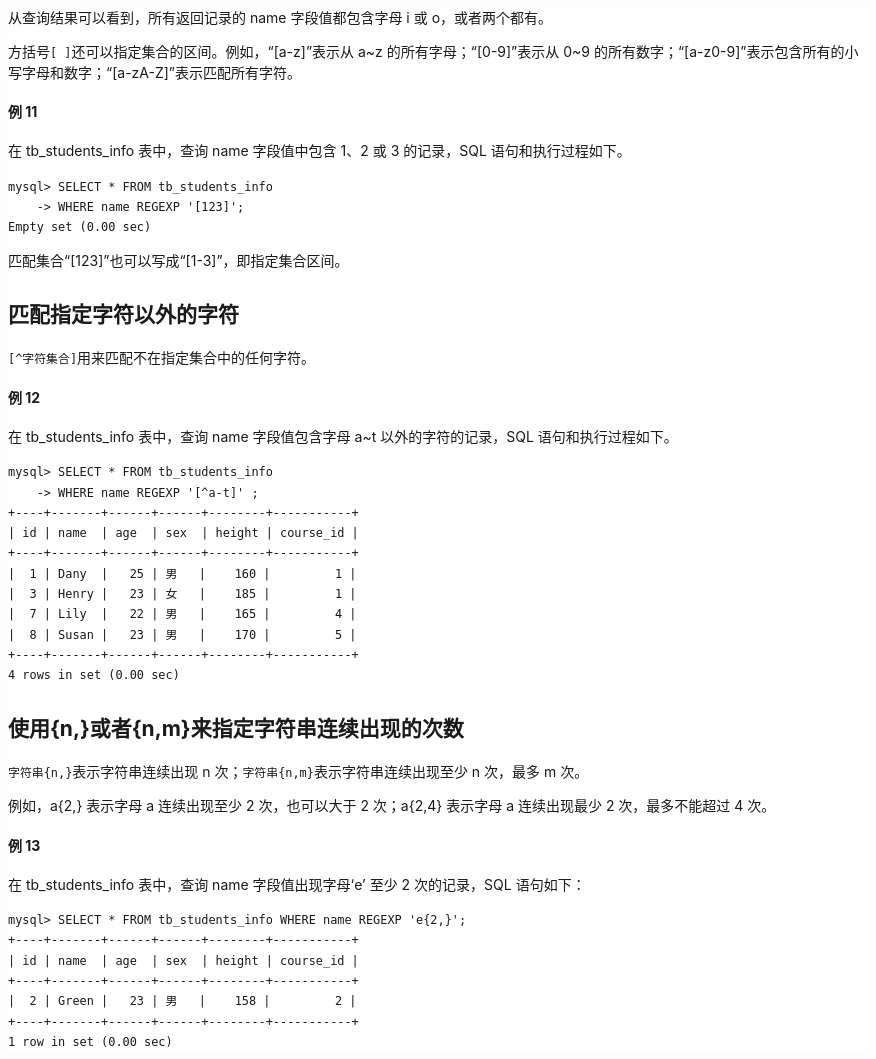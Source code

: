 从查询结果可以看到，所有返回记录的 name 字段值都包含字母 i 或 o，或者两个都有。

方括号`[ ]`还可以指定集合的区间。例如，“[a-z]”表示从 a~z 的所有字母；“[0-9]”表示从 0~9 的所有数字；“[a-z0-9]”表示包含所有的小写字母和数字；“[a-zA-Z]”表示匹配所有字符。

#### 例 11

在 tb_students_info 表中，查询 name 字段值中包含 1、2 或 3 的记录，SQL 语句和执行过程如下。

```
mysql> SELECT * FROM tb_students_info
    -> WHERE name REGEXP '[123]';
Empty set (0.00 sec)
```

匹配集合“[123]”也可以写成“[1-3]”，即指定集合区间。



## 匹配指定字符以外的字符

`[^字符集合]`用来匹配不在指定集合中的任何字符。

#### 例 12

在 tb_students_info 表中，查询 name 字段值包含字母 a~t 以外的字符的记录，SQL 语句和执行过程如下。

```
mysql> SELECT * FROM tb_students_info
    -> WHERE name REGEXP '[^a-t]' ;
+----+-------+------+------+--------+-----------+
| id | name  | age  | sex  | height | course_id |
+----+-------+------+------+--------+-----------+
|  1 | Dany  |   25 | 男   |    160 |         1 |
|  3 | Henry |   23 | 女   |    185 |         1 |
|  7 | Lily  |   22 | 男   |    165 |         4 |
|  8 | Susan |   23 | 男   |    170 |         5 |
+----+-------+------+------+--------+-----------+
4 rows in set (0.00 sec)
```



## 使用{n,}或者{n,m}来指定字符串连续出现的次数

`字符串{n,}`表示字符串连续出现 n 次；`字符串{n,m}`表示字符串连续出现至少 n 次，最多 m 次。

例如，a{2,} 表示字母 a 连续出现至少 2 次，也可以大于 2 次；a{2,4} 表示字母 a 连续出现最少 2 次，最多不能超过 4 次。

#### 例 13

在 tb_students_info 表中，查询 name 字段值出现字母‘e’ 至少 2 次的记录，SQL 语句如下：

```
mysql> SELECT * FROM tb_students_info WHERE name REGEXP 'e{2,}';
+----+-------+------+------+--------+-----------+
| id | name  | age  | sex  | height | course_id |
+----+-------+------+------+--------+-----------+
|  2 | Green |   23 | 男   |    158 |         2 |
+----+-------+------+------+--------+-----------+
1 row in set (0.00 sec)
```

_ _ _

__Instructions to follow__.
Check each line of the data above for the string "WHERE", and copy the ones that have it.

__Written response__.
    -> WHERE name REGEXP '[123]';
    -> WHERE name REGEXP '[^a-t]' ;
mysql> SELECT * FROM tb_students_info WHERE name REGEXP 'e{2,}';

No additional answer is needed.